--- Data ---

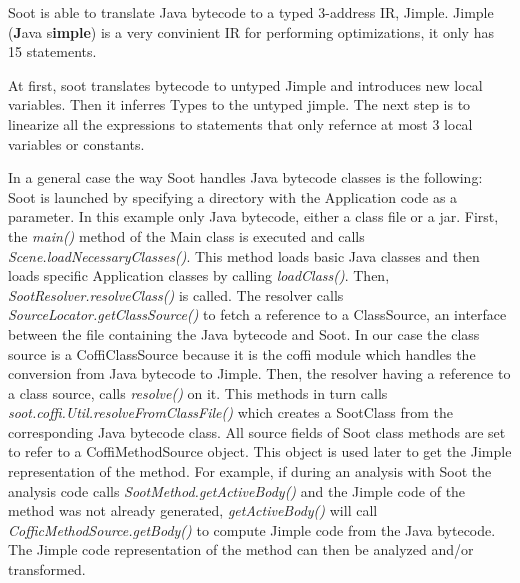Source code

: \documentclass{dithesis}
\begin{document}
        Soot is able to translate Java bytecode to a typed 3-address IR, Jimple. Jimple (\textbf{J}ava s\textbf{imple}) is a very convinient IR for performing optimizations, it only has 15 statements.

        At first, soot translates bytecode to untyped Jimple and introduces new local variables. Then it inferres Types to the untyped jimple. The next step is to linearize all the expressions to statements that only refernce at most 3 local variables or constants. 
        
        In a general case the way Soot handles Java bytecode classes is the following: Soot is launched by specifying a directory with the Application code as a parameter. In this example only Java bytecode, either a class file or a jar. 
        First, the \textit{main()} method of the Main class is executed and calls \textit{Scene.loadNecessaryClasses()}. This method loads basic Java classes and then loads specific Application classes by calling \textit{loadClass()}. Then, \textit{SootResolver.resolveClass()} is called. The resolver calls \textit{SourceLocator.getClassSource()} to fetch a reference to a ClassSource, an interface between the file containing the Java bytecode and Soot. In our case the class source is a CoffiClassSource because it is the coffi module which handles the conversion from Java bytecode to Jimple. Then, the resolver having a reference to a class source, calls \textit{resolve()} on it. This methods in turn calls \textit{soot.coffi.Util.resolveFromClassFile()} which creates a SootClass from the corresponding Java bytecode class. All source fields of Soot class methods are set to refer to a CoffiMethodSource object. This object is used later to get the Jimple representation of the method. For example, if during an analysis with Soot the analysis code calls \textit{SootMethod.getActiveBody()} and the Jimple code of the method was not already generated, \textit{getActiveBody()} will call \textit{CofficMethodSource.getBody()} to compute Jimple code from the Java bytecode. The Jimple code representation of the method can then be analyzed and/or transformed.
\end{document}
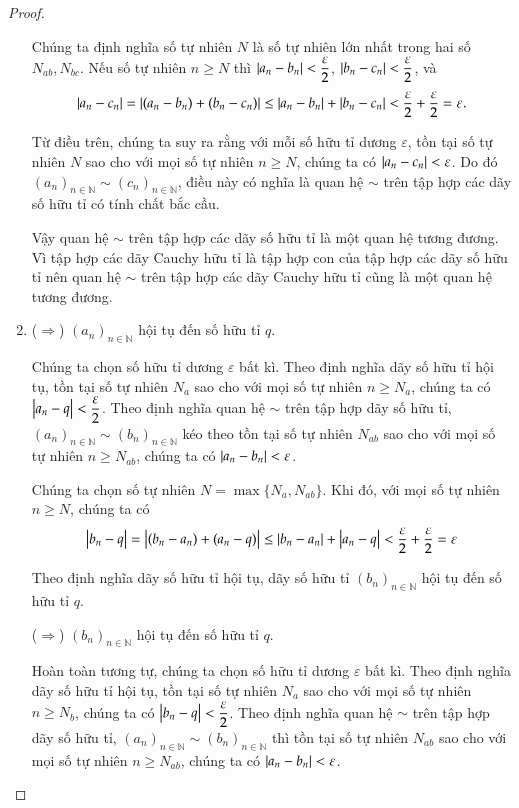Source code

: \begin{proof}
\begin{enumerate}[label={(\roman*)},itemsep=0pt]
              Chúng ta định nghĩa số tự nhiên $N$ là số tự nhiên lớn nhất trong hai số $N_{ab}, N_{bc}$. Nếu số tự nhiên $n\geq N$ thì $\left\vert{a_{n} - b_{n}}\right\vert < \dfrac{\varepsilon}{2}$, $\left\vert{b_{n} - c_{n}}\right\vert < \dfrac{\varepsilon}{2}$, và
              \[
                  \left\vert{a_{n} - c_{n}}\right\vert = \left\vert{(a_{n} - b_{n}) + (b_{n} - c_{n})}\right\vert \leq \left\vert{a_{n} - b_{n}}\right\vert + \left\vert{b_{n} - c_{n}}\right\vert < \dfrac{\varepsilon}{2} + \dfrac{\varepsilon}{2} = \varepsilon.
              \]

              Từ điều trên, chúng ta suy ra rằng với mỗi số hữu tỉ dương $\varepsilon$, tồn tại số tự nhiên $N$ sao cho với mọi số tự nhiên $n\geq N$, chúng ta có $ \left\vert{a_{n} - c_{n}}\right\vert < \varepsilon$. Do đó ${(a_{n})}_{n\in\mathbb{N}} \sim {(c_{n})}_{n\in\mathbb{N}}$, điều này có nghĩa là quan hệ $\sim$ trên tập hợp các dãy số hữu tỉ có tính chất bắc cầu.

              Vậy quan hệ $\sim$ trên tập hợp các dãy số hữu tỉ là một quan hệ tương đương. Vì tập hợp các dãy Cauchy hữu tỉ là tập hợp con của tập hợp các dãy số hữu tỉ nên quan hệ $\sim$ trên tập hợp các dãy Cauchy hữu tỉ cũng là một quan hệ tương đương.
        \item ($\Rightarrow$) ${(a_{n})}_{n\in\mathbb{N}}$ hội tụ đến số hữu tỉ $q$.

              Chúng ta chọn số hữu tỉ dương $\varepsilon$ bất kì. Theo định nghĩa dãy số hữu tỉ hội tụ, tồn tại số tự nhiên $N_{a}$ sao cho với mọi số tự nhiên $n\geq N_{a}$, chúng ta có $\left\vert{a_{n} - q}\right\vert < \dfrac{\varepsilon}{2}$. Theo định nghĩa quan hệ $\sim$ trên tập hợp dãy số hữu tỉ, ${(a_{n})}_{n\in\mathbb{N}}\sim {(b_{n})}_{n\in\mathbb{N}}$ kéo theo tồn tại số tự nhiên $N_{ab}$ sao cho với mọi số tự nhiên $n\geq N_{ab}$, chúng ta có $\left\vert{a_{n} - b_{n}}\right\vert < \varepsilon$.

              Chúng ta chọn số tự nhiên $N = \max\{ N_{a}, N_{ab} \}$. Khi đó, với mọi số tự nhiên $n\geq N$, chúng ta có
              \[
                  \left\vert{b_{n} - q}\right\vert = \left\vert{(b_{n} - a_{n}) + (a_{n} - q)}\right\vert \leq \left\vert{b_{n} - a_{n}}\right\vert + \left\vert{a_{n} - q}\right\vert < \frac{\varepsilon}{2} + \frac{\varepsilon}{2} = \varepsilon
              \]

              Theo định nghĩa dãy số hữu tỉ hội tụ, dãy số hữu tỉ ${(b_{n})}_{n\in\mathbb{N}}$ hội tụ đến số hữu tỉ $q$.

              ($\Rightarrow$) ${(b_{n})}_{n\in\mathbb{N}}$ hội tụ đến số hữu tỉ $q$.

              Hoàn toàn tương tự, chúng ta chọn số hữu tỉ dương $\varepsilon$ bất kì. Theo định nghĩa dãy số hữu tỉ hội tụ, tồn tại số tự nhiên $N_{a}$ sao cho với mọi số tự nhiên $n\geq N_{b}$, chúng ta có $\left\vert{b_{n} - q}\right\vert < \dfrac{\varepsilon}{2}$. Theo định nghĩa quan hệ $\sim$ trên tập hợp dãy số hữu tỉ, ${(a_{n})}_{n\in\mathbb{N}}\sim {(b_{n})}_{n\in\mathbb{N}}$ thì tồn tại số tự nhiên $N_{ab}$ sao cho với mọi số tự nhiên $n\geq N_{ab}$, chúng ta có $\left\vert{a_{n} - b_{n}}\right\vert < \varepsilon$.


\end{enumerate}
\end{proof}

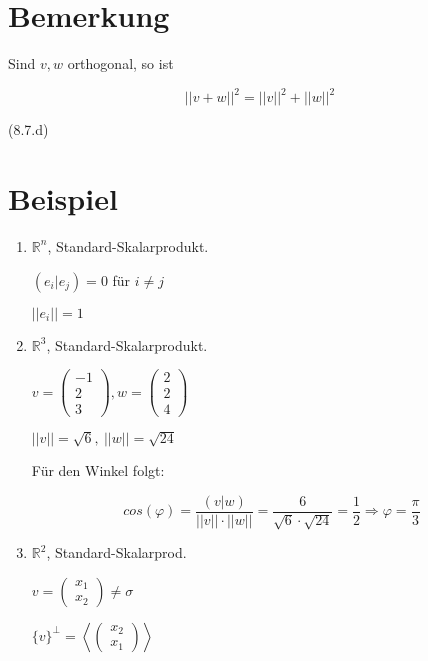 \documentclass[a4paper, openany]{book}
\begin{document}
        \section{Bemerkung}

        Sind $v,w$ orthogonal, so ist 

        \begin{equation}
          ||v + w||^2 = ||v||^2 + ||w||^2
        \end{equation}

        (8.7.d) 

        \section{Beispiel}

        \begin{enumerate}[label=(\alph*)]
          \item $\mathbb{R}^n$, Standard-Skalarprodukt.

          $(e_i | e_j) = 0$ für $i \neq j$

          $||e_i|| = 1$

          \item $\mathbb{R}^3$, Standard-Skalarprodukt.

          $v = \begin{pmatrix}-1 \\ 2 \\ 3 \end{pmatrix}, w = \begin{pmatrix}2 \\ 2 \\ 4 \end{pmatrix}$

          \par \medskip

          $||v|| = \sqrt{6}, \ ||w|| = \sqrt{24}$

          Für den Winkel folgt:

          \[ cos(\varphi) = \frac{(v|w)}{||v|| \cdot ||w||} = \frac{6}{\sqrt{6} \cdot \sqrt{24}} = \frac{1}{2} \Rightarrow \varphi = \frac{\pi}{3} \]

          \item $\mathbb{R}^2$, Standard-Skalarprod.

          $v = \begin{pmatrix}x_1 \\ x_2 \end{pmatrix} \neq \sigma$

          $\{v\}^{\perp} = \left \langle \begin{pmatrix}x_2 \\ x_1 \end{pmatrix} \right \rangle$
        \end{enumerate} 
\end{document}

---

## Your instructions
Give the data again word for word, without images.

## Expected answer
Source code

: \documentclass{dithesis}
\begin{document}
        Soot is able to translate Java bytecode to a typed 3-address IR, Jimple. Jimple (\textbf{J}ava s\textbf{imple}) is a very convinient IR for performing optimizations, it only has 15 statements.

        At first, soot translates bytecode to untyped Jimple and introduces new local variables. Then it inferres Types to the untyped jimple. The next step is to linearize all the expressions to statements that only refernce at most 3 local variables or constants. 
        
        In a general case the way Soot handles Java bytecode classes is the following: Soot is launched by specifying a directory with the Application code as a parameter. In this example only Java bytecode, either a class file or a jar. 
        First, the \textit{main()} method of the Main class is executed and calls \textit{Scene.loadNecessaryClasses()}. This method loads basic Java classes and then loads specific Application classes by calling \textit{loadClass()}. Then, \textit{SootResolver.resolveClass()} is called. The resolver calls \textit{SourceLocator.getClassSource()} to fetch a reference to a ClassSource, an interface between the file containing the Java bytecode and Soot. In our case the class source is a CoffiClassSource because it is the coffi module which handles the conversion from Java bytecode to Jimple. Then, the resolver having a reference to a class source, calls \textit{resolve()} on it. This methods in turn calls \textit{soot.coffi.Util.resolveFromClassFile()} which creates a SootClass from the corresponding Java bytecode class. All source fields of Soot class methods are set to refer to a CoffiMethodSource object. This object is used later to get the Jimple representation of the method. For example, if during an analysis with Soot the analysis code calls \textit{SootMethod.getActiveBody()} and the Jimple code of the method was not already generated, \textit{getActiveBody()} will call \textit{CofficMethodSource.getBody()} to compute Jimple code from the Java bytecode. The Jimple code representation of the method can then be analyzed and/or transformed.
\end{document}
Source code

: \begin{proof}
\begin{enumerate}[label={(\roman*)},itemsep=0pt]
              Chúng ta định nghĩa số tự nhiên $N$ là số tự nhiên lớn nhất trong hai số $N_{ab}, N_{bc}$. Nếu số tự nhiên $n\geq N$ thì $\left\vert{a_{n} - b_{n}}\right\vert < \dfrac{\varepsilon}{2}$, $\left\vert{b_{n} - c_{n}}\right\vert < \dfrac{\varepsilon}{2}$, và
              \[
                  \left\vert{a_{n} - c_{n}}\right\vert = \left\vert{(a_{n} - b_{n}) + (b_{n} - c_{n})}\right\vert \leq \left\vert{a_{n} - b_{n}}\right\vert + \left\vert{b_{n} - c_{n}}\right\vert < \dfrac{\varepsilon}{2} + \dfrac{\varepsilon}{2} = \varepsilon.
              \]

              Từ điều trên, chúng ta suy ra rằng với mỗi số hữu tỉ dương $\varepsilon$, tồn tại số tự nhiên $N$ sao cho với mọi số tự nhiên $n\geq N$, chúng ta có $ \left\vert{a_{n} - c_{n}}\right\vert < \varepsilon$. Do đó ${(a_{n})}_{n\in\mathbb{N}} \sim {(c_{n})}_{n\in\mathbb{N}}$, điều này có nghĩa là quan hệ $\sim$ trên tập hợp các dãy số hữu tỉ có tính chất bắc cầu.

              Vậy quan hệ $\sim$ trên tập hợp các dãy số hữu tỉ là một quan hệ tương đương. Vì tập hợp các dãy Cauchy hữu tỉ là tập hợp con của tập hợp các dãy số hữu tỉ nên quan hệ $\sim$ trên tập hợp các dãy Cauchy hữu tỉ cũng là một quan hệ tương đương.
        \item ($\Rightarrow$) ${(a_{n})}_{n\in\mathbb{N}}$ hội tụ đến số hữu tỉ $q$.

              Chúng ta chọn số hữu tỉ dương $\varepsilon$ bất kì. Theo định nghĩa dãy số hữu tỉ hội tụ, tồn tại số tự nhiên $N_{a}$ sao cho với mọi số tự nhiên $n\geq N_{a}$, chúng ta có $\left\vert{a_{n} - q}\right\vert < \dfrac{\varepsilon}{2}$. Theo định nghĩa quan hệ $\sim$ trên tập hợp dãy số hữu tỉ, ${(a_{n})}_{n\in\mathbb{N}}\sim {(b_{n})}_{n\in\mathbb{N}}$ kéo theo tồn tại số tự nhiên $N_{ab}$ sao cho với mọi số tự nhiên $n\geq N_{ab}$, chúng ta có $\left\vert{a_{n} - b_{n}}\right\vert < \varepsilon$.

              Chúng ta chọn số tự nhiên $N = \max\{ N_{a}, N_{ab} \}$. Khi đó, với mọi số tự nhiên $n\geq N$, chúng ta có
              \[
                  \left\vert{b_{n} - q}\right\vert = \left\vert{(b_{n} - a_{n}) + (a_{n} - q)}\right\vert \leq \left\vert{b_{n} - a_{n}}\right\vert + \left\vert{a_{n} - q}\right\vert < \frac{\varepsilon}{2} + \frac{\varepsilon}{2} = \varepsilon
              \]

              Theo định nghĩa dãy số hữu tỉ hội tụ, dãy số hữu tỉ ${(b_{n})}_{n\in\mathbb{N}}$ hội tụ đến số hữu tỉ $q$.

              ($\Rightarrow$) ${(b_{n})}_{n\in\mathbb{N}}$ hội tụ đến số hữu tỉ $q$.

              Hoàn toàn tương tự, chúng ta chọn số hữu tỉ dương $\varepsilon$ bất kì. Theo định nghĩa dãy số hữu tỉ hội tụ, tồn tại số tự nhiên $N_{a}$ sao cho với mọi số tự nhiên $n\geq N_{b}$, chúng ta có $\left\vert{b_{n} - q}\right\vert < \dfrac{\varepsilon}{2}$. Theo định nghĩa quan hệ $\sim$ trên tập hợp dãy số hữu tỉ, ${(a_{n})}_{n\in\mathbb{N}}\sim {(b_{n})}_{n\in\mathbb{N}}$ thì tồn tại số tự nhiên $N_{ab}$ sao cho với mọi số tự nhiên $n\geq N_{ab}$, chúng ta có $\left\vert{a_{n} - b_{n}}\right\vert < \varepsilon$.


\end{enumerate}
\end{proof}

 \documentclass[a4paper, openany]{book}
\begin{document}
        \section{Bemerkung}

        Sind $v,w$ orthogonal, so ist 

        \begin{equation}
          ||v + w||^2 = ||v||^2 + ||w||^2
        \end{equation}

        (8.7.d) 

        \section{Beispiel}

        \begin{enumerate}[label=(\alph*)]
          \item $\mathbb{R}^n$, Standard-Skalarprodukt.

          $(e_i | e_j) = 0$ für $i \neq j$

          $||e_i|| = 1$

          \item $\mathbb{R}^3$, Standard-Skalarprodukt.

          $v = \begin{pmatrix}-1 \\ 2 \\ 3 \end{pmatrix}, w = \begin{pmatrix}2 \\ 2 \\ 4 \end{pmatrix}$

          \par \medskip

          $||v|| = \sqrt{6}, \ ||w|| = \sqrt{24}$

          Für den Winkel folgt:

          \[ cos(\varphi) = \frac{(v|w)}{||v|| \cdot ||w||} = \frac{6}{\sqrt{6} \cdot \sqrt{24}} = \frac{1}{2} \Rightarrow \varphi = \frac{\pi}{3} \]

          \item $\mathbb{R}^2$, Standard-Skalarprod.

          $v = \begin{pmatrix}x_1 \\ x_2 \end{pmatrix} \neq \sigma$

          $\{v\}^{\perp} = \left \langle \begin{pmatrix}x_2 \\ x_1 \end{pmatrix} \right \rangle$
        \end{enumerate} 
\end{document}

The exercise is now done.